The last several days have been challenging indeed for all in the Twin Cities, Minnesota and beyond as we face a national reckoning with the pernicious effects of persistent racial injustice and attendant social unrest. Amid the challenges, sadness and tumult, there have also been signs of faith, hope and generosity which speak to our common humanity and God’s call to meet hate with love and division with unity. I have been personally inspired by young Catholics and other millennials who have reached out with questions, requests to set up online rosaries, video messages offering well wishes, and exhortations to stand up and speak out for justice.
One young Catholic wrote me this past Saturday and asked for advice about whether she was obliged to participate in the protests in Minneapolis. She wanted to do the right thing. In response, I laid out several Catholic principles, beginning first with prayer for discernment. Second, I noted that in my opinion she was neither morally obligated to protest as there were good reasons for her to refrain, given the rapidly changing and at times chaotic situation - nor morally restrained from protesting as Catholic social teaching marshals an important prophetic voice against injustice and unjust social structures.
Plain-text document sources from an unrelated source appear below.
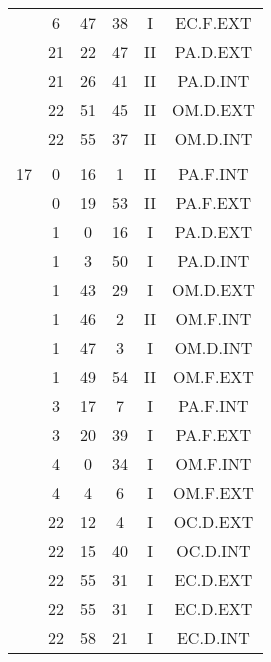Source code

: \documentclass[12pt, a4paper]{article}
\begin{document}
\begin{multicols}{3}
{\begin{tabular}{c c c c c c}
	 	 	 	 & 6 & 47 & 38 & I & EC.F.EXT\\%
	 	 	 	 & 21 & 22 & 47 & II & PA.D.EXT\\%
	 	 	 	 & 21 & 26 & 41 & II & PA.D.INT\\%
	 	 	 	 & 22 & 51 & 45 & II & OM.D.EXT\\%
	 	 	 	 & 22 & 55 & 37 & II & OM.D.INT\\%
	 	 	 	 & & & & & \\%
	 	 	 	17 & 0 & 16 & 1 & II & PA.F.INT\\%
	 	 	 	 & 0 & 19 & 53 & II & PA.F.EXT\\%
	 	 	 	 & 1 & 0 & 16 & I & PA.D.EXT\\%
	 	 	 	 & 1 & 3 & 50 & I & PA.D.INT\\%
	 	 	 	 & 1 & 43 & 29 & I & OM.D.EXT\\%
	 	 	 	 & 1 & 46 & 2 & II & OM.F.INT\\%
	 	 	 	 & 1 & 47 & 3 & I & OM.D.INT\\%
	 	 	 	 & 1 & 49 & 54 & II & OM.F.EXT\\%
	 	 	 	 & 3 & 17 & 7 & I & PA.F.INT\\%
	 	 	 	 & 3 & 20 & 39 & I & PA.F.EXT\\%
	 	 	 	 & 4 & 0 & 34 & I & OM.F.INT\\%
	 	 	 	 & 4 & 4 & 6 & I & OM.F.EXT\\%
	 	 	 	 & 22 & 12 & 4 & I & OC.D.EXT\\%
	 	 	 	 & 22 & 15 & 40 & I & OC.D.INT\\%
	 	 	 	 & 22 & 55 & 31 & I & EC.D.EXT\\%
	 	 	 	 & 22 & 55 & 31 & I & EC.D.EXT\\%
	 	 	 	 & 22 & 58 & 21 & I & EC.D.INT\\%

\end{tabular}}
\end{multicols}
\end{document}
Lastly, I noted that Catholics always choose nonviolent protest over violence as the former is consistent with the dignity of life, respect for property and in furtherance of the common good.
Below, I briefly set forth five ways Catholics can respond to the present crisis and the harm of racial injustice. Of course, my list is not exhaustive.
Pray: God desires for us to call out to him in our need and to ask for his grace and guidance. Good things always happen when the ruse of our self-sufficiency is laid bare and when we realize that life apart from God is folly. Pray for justice. Pray for wisdom. Pray for healing. Pray for courage. Pray that we would seek to understand each other and our experiences of life. Prayer to God is always efficacious and often in ways we don’t always know.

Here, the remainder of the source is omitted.